Em uma sala do arquivo da Biblioteca Nacional de Israel, o documentarista Stefan Lit se mostra fascinado com a coleção de cartas que a israelense de 90 anos Hanah Jacobson, enteada de Rosenkranz, doou à instituição.
"Mais de 70 anos depois do suicídio Stefan Zweig, encontrar cartas absolutamente desconhecidas é muito incomum", declarou Hanah, ressaltando o quanto é especial revelar material inédito sobre um autor que foi perseguido de maneira "muito, muito ativa".
Rosenkranz, natural de Koenigsberg (atual Kaliningrado, na Rússia, mas que naquele tempo pertencia à Alemanha), tinha 16 anos quando em 1921 decidiu escrever a Zweig, que já era um escritor renomado, dando início a uma relação epistolar que durou 12 anos e terminou sem aviso prévio em 1933.
Como muitos outros judeus da Europa Central, o jovem alemão acabou se mudando para a Palestina, movido por suas aspirações sionistas, enquanto Zweig via com angústia a expansão do nacional-socialismo.
Zweig, que radicou-se na cidade de Petrópolis, no Rio de Janeiro, fugindo do nazismo, e onde morreu em 1942, é o autor do livro "Brasil, País do Futuro".
"Stefan Zweig nunca escreveu cartas tediosas. Todas têm uma mensagem, às vezes muito profundas, também do ponto de vista filosófico, no qual expressa sua visão sobre o mundo e o que o cerca, naqueles dias complicados dos anos 20 e 30", contou Lit.
Folhear as páginas gastas, cheias de orelhas, algumas na impecável caligrafia de Zweig, outras escritas à máquina por sua secretária, é uma aventura para Lit, pois Rosenkranz as guardava como um tesouro, que mostrava a quem quisesse saber sobre sua relação com o escritor.
"Dá para ver como a relação entre ambos evolui de maneira paternal. Zweig dá muitos conselhos a Rosenkranz sobre como encarar a vida sendo um jovem judeu na Europa Central, que não era muito amigável com as minorias e, em particular, com os judeus", comentou Lit.
"É incrível ver a maneira com que expõe suas ideias sobre como ser judeu, como enfrentar os problemas e se preparar para o que poderia acontecer", descreveu o documentarista.
"Se o judaísmo é uma tragédia, que nos deixem vivê-la", diz uma das mensagens, o que revela um pouco mais da personalidade do autor que, em outro parágrafo, de maneira "quase profética", segundo Lit, incentiva em 1922 o jovem editor e escritor iniciante a aprender outros idiomas, pois "talvez o espírito livre não possa respirar mais na Alemanha e na Europa".

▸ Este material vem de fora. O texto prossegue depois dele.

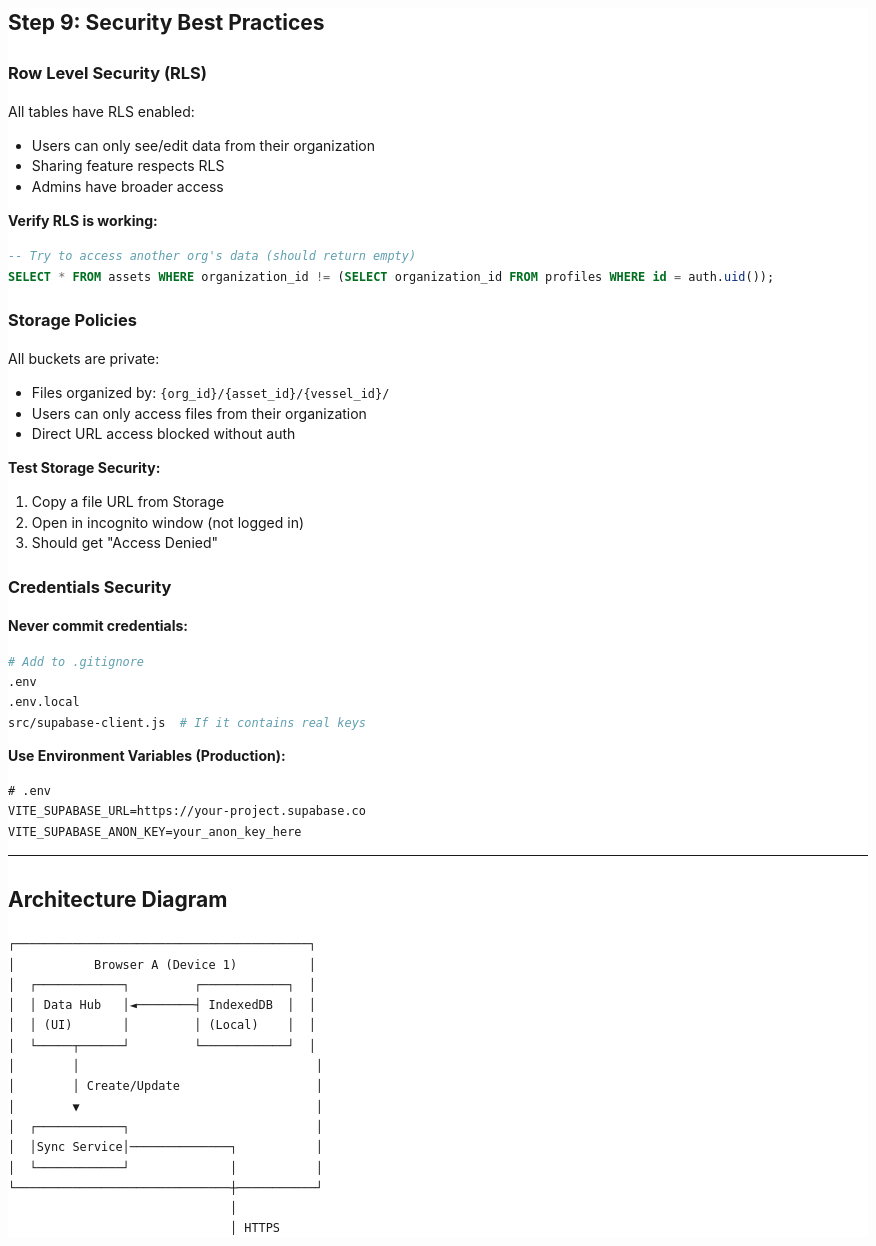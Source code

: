 
## Step 9: Security Best Practices

### Row Level Security (RLS)

All tables have RLS enabled:
- Users can only see/edit data from their organization
- Sharing feature respects RLS
- Admins have broader access

**Verify RLS is working:**
```sql
-- Try to access another org's data (should return empty)
SELECT * FROM assets WHERE organization_id != (SELECT organization_id FROM profiles WHERE id = auth.uid());
```

### Storage Policies

All buckets are private:
- Files organized by: `{org_id}/{asset_id}/{vessel_id}/`
- Users can only access files from their organization
- Direct URL access blocked without auth

**Test Storage Security:**
1. Copy a file URL from Storage
2. Open in incognito window (not logged in)
3. Should get "Access Denied"

### Credentials Security

**Never commit credentials:**
```bash
# Add to .gitignore
.env
.env.local
src/supabase-client.js  # If it contains real keys
```

**Use Environment Variables (Production):**
```env
# .env
VITE_SUPABASE_URL=https://your-project.supabase.co
VITE_SUPABASE_ANON_KEY=your_anon_key_here
```

---

## Architecture Diagram

```
┌─────────────────────────────────────────┐
│           Browser A (Device 1)          │
│  ┌────────────┐         ┌────────────┐  │
│  │ Data Hub   │◄────────┤ IndexedDB  │  │
│  │ (UI)       │         │ (Local)    │  │
│  └─────┬──────┘         └────────────┘  │
│        │                                 │
│        │ Create/Update                   │
│        ▼                                 │
│  ┌────────────┐                          │
│  │Sync Service│──────────────┐           │
│  └────────────┘              │           │
└──────────────────────────────┼───────────┘
                               │
                               │ HTTPS
```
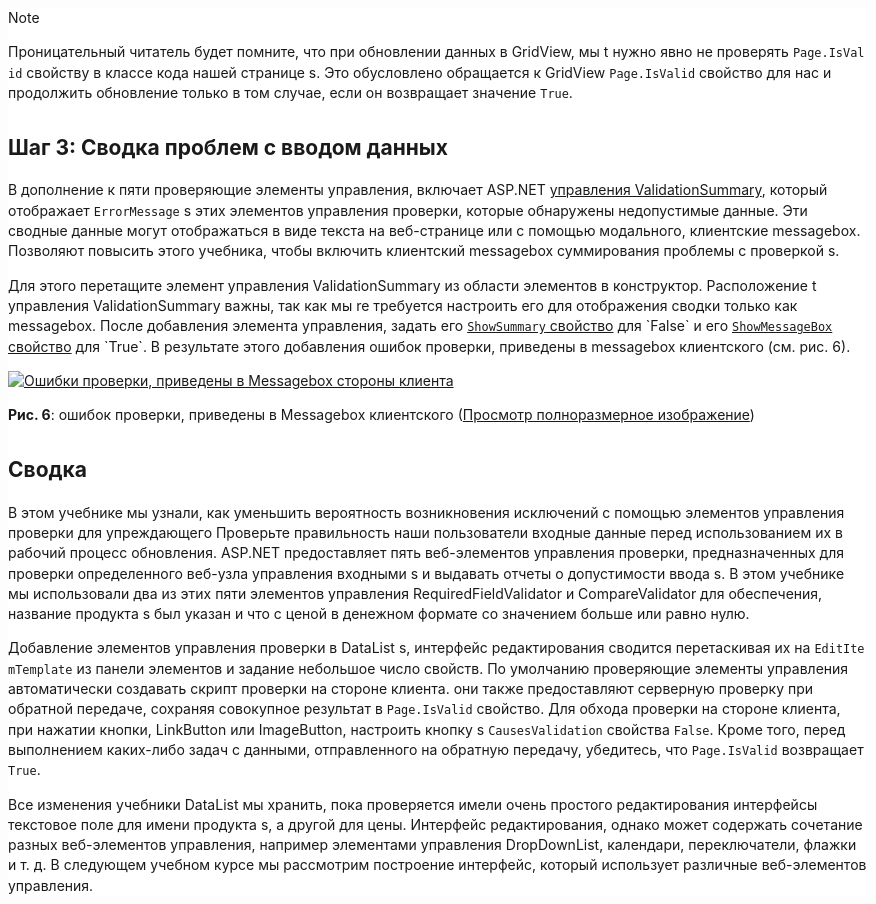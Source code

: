 > [!NOTE]
> Проницательный читатель будет помните, что при обновлении данных в GridView, мы t нужно явно не проверять `Page.IsValid` свойству в классе кода нашей странице s. Это обусловлено обращается к GridView `Page.IsValid` свойство для нас и продолжить обновление только в том случае, если он возвращает значение `True`.


## <a name="step-3-summarizing-data-entry-problems"></a>Шаг 3: Сводка проблем с вводом данных

В дополнение к пяти проверяющие элементы управления, включает ASP.NET [управления ValidationSummary](https://msdn.microsoft.com/en-US/library/f9h59855(VS.80).aspx), который отображает `ErrorMessage` s этих элементов управления проверки, которые обнаружены недопустимые данные. Эти сводные данные могут отображаться в виде текста на веб-странице или с помощью модального, клиентские messagebox. Позволяют повысить этого учебника, чтобы включить клиентский messagebox суммирования проблемы с проверкой s.

Для этого перетащите элемент управления ValidationSummary из области элементов в конструктор. Расположение t управления ValidationSummary важны, так как мы re требуется настроить его для отображения сводки только как messagebox. После добавления элемента управления, задать его [ `ShowSummary` свойство](https://msdn.microsoft.com/en-US/library/system.web.ui.webcontrols.validationsummary.showsummary(VS.80).aspx) для `False` и его [ `ShowMessageBox` свойство](https://msdn.microsoft.com/en-US/library/system.web.ui.webcontrols.validationsummary.showmessagebox(VS.80).aspx) для `True`. В результате этого добавления ошибок проверки, приведены в messagebox клиентского (см. рис. 6).


[![Ошибки проверки, приведены в Messagebox стороны клиента](adding-validation-controls-to-the-datalist-s-editing-interface-vb/_static/image17.png)](adding-validation-controls-to-the-datalist-s-editing-interface-vb/_static/image16.png)

**Рис. 6**: ошибок проверки, приведены в Messagebox клиентского ([Просмотр полноразмерное изображение](adding-validation-controls-to-the-datalist-s-editing-interface-vb/_static/image18.png))


## <a name="summary"></a>Сводка

В этом учебнике мы узнали, как уменьшить вероятность возникновения исключений с помощью элементов управления проверки для упреждающего Проверьте правильность наши пользователи входные данные перед использованием их в рабочий процесс обновления. ASP.NET предоставляет пять веб-элементов управления проверки, предназначенных для проверки определенного веб-узла управления входными s и выдавать отчеты о допустимости ввода s. В этом учебнике мы использовали два из этих пяти элементов управления RequiredFieldValidator и CompareValidator для обеспечения, название продукта s был указан и что с ценой в денежном формате со значением больше или равно нулю.

Добавление элементов управления проверки в DataList s, интерфейс редактирования сводится перетаскивая их на `EditItemTemplate` из панели элементов и задание небольшое число свойств. По умолчанию проверяющие элементы управления автоматически создавать скрипт проверки на стороне клиента. они также предоставляют серверную проверку при обратной передаче, сохраняя совокупное результат в `Page.IsValid` свойство. Для обхода проверки на стороне клиента, при нажатии кнопки, LinkButton или ImageButton, настроить кнопку s `CausesValidation` свойства `False`. Кроме того, перед выполнением каких-либо задач с данными, отправленного на обратную передачу, убедитесь, что `Page.IsValid` возвращает `True`.

Все изменения учебники DataList мы хранить, пока проверяется имели очень простого редактирования интерфейсы текстовое поле для имени продукта s, а другой для цены. Интерфейс редактирования, однако может содержать сочетание разных веб-элементов управления, например элементами управления DropDownList, календари, переключатели, флажки и т. д. В следующем учебном курсе мы рассмотрим построение интерфейс, который использует различные веб-элементов управления.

Lit relatou que Zweig não era um sionista fervoroso como Rosenkranz, mas isso não o impediu de admirar abertamente o "grande homem e pensador" que via em Theodor Herlz, o fundador do sionismo como teoria política, consagrada em sua obra "O Estado Judeu".
Finalmente, após publicar dois livros, a carreira literária e editorial de Rosenkranz não prosperou e o jovem emigrou à Palestina com sua primeira esposa, mãe de Hanah.
A separação aconteceu pouco depois, e, após se casar de novo, Rosenkranz serviu como oficial da Brigada Judaica. Após a fundação do Estado de Israel (1948), trabalhou como chefe de imprensa da embaixada israelense nos Estados Unidos.
Posteriormente, Rosenkranz se dedicou ao jornalismo e trabalhou em dois dos mais importantes jornais de Israel, "Haaretz" e "Jerusalem Post", em circulação até hoje.
A exemplo de Zweig, Rosenkranz se suicidou há 60 anos e os documentos ficaram "entre os pertences da minha mãe", explicou à Efe Hanah, que cogitou durante anos a ideia de doar as cartas.
Nelas é possível ver uma relação de amizade "profunda e substancial que aborda vários pontos e aspectos da cultura daquele tempo", considerou Lit, que aponta que Zweig sabia como o mundo pode mudar "fácil e rápido", a exemplo do que aconteceu na época.
"Acredito que isso dá às cartas uma grande relevância agora: vemos que hoje estão em curso algumas mudanças políticas que talvez não sejam a melhor opção para acalmar os ânimos", afirmou.
Lit acredita que a Biblioteca Nacional de Israel, a maior do Oriente Médio com seus cinco milhões de volumes, foi a única instituição à qual Zweig doou material pessoalmente, quando começava a perseguição nazista contra os judeus na Europa.
"É uma das coisas que levaram muitos israelenses a acreditarem que, apesar de suas ressalvas sobre o movimento sionista, Zweig estava ciente do que acontecia aqui. Nunca fez isso com nenhuma outra instituição", concluiu.